The first person you’re likely to see when you walk into the new brick-and-mortar location of Mootz Pizza, on the back edge of Countryside Village, is Brent Adkisson, Mootz pizza chef Collin Adkisson’s dad, working at the cash register. Look around and you’ll also probably spot Ruth Adkisson, his mother, prepping in the back of the kitchen, or clearing tables in the dining room.
Collin Adkisson himself is right there, too, preparing the pop-up turned food truck turned dining room’s signature thin crust, wood fired pies.
To say Mootz, an opening I’ve been anticipating since 2021, is a family affair is kind of an understatement. It’s unusual these days to walk into a restaurant and see an entire household hard at work to deliver an experience; the good news is, Collin and his family know what’s what, and Mootz, I am happy to say, does not dissapoint.
During two recent visits, we tried a selection of the regular pizzas on the petite Mootz menu, along with three of Collin’s daily special pies, which he told me after my visits, he sometimes literally comes up with on the fly.

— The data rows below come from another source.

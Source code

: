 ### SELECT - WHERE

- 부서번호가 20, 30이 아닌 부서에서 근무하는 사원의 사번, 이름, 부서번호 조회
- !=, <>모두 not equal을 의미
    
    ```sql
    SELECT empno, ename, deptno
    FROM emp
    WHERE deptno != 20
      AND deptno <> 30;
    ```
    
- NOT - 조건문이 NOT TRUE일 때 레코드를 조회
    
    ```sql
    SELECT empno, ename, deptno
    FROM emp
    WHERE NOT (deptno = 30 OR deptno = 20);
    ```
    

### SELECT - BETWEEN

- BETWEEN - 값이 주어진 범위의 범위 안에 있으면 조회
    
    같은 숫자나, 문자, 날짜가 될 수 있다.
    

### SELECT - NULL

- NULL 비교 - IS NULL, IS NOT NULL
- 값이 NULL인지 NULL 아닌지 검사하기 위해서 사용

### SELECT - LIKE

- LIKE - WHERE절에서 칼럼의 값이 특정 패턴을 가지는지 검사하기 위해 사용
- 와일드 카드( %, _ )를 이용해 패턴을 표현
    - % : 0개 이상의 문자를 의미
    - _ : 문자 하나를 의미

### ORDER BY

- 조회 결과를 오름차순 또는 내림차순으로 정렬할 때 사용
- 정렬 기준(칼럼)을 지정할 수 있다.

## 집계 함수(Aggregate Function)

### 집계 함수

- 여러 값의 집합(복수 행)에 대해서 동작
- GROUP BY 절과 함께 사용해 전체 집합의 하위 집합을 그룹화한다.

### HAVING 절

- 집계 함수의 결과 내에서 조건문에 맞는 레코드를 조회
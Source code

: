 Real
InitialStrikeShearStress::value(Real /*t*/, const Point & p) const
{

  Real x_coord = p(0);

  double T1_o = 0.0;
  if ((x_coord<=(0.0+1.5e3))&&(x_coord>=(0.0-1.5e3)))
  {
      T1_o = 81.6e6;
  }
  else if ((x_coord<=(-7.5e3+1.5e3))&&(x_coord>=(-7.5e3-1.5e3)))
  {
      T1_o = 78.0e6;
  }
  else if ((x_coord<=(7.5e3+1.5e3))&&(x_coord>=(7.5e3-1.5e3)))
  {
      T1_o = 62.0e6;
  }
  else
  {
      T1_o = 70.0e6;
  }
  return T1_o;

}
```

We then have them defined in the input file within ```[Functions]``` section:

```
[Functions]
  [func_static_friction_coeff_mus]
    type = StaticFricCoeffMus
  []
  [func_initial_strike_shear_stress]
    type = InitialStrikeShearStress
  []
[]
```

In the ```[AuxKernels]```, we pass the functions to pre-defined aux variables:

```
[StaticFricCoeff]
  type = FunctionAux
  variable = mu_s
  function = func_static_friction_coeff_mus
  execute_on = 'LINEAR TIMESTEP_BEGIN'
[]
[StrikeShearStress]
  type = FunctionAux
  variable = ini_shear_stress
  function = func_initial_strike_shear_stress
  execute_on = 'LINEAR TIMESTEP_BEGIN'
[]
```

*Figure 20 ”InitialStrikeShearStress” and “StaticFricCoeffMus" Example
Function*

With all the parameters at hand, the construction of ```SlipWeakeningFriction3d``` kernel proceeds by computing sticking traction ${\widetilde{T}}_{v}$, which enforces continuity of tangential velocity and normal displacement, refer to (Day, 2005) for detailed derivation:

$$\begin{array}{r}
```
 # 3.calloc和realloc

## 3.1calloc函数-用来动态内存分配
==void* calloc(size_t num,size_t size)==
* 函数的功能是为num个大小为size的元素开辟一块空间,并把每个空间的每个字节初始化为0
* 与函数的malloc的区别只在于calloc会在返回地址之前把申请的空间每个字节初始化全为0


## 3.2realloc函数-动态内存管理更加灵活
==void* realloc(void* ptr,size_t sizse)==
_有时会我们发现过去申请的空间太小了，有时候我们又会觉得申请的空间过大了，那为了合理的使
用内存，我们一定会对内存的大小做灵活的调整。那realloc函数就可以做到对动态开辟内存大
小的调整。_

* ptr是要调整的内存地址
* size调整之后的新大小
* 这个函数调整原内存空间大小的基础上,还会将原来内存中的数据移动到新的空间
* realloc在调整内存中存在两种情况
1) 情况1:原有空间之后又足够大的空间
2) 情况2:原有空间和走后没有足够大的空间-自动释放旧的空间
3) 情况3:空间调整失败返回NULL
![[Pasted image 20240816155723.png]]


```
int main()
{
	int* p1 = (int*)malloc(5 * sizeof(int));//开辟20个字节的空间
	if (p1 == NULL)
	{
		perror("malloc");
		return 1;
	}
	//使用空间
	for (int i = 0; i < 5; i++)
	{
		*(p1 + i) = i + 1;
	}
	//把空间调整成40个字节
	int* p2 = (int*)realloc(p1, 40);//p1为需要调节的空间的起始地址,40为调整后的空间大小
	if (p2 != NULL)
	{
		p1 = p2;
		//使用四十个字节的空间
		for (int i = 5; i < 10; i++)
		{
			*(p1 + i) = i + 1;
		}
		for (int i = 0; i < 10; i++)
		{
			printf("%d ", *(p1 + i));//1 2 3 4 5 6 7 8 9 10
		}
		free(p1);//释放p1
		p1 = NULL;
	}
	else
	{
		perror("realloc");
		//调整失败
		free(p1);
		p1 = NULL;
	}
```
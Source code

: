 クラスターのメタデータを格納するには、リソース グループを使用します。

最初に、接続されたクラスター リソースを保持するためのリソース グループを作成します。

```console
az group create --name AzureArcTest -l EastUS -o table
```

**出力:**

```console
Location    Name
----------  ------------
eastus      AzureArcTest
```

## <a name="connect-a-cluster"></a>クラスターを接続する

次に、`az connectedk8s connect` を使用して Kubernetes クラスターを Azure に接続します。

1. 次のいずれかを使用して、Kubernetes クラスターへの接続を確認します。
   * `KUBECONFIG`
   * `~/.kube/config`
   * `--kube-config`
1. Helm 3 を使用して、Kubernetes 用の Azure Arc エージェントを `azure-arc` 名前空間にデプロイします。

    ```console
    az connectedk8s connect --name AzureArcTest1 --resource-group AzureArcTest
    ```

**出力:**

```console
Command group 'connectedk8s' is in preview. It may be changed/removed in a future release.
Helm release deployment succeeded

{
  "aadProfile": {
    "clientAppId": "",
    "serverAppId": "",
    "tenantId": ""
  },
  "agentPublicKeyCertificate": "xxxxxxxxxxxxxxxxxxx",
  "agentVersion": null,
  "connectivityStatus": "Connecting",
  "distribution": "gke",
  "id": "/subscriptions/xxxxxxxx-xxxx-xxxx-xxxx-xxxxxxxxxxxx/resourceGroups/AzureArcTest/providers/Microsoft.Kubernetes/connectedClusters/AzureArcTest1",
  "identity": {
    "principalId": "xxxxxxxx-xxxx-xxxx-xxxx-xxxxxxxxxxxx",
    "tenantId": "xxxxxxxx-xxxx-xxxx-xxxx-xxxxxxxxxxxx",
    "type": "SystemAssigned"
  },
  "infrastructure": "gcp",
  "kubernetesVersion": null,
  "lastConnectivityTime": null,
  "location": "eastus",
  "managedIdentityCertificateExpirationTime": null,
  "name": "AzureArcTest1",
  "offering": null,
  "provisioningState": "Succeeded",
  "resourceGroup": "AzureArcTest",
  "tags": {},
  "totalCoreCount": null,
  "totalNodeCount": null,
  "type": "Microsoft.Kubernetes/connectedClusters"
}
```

For example, on our second visit, I got the pizza to-go (a popular option) and originally ordered hamburger, but then learned the menu that day included a Philly pie, so went for that one instead. Collin said he’d realized the kitchen had everything to make it (hamburger, green peppers, black olives) and he’d grabbed a jar of Lawry’s seasoned salt on the way out the door that morning to complete it.
Though conceptualized in the moment, you wouldn’t have guessed it after tasting the Philly pie, which Matthew and I both thought of as an upscale take on the Nebraska hamburger pie, with more flavor and a clear commitment to good ingredients. It was, in two words, surprisingly refined. (Yeah, I know, kinda funny. But true!)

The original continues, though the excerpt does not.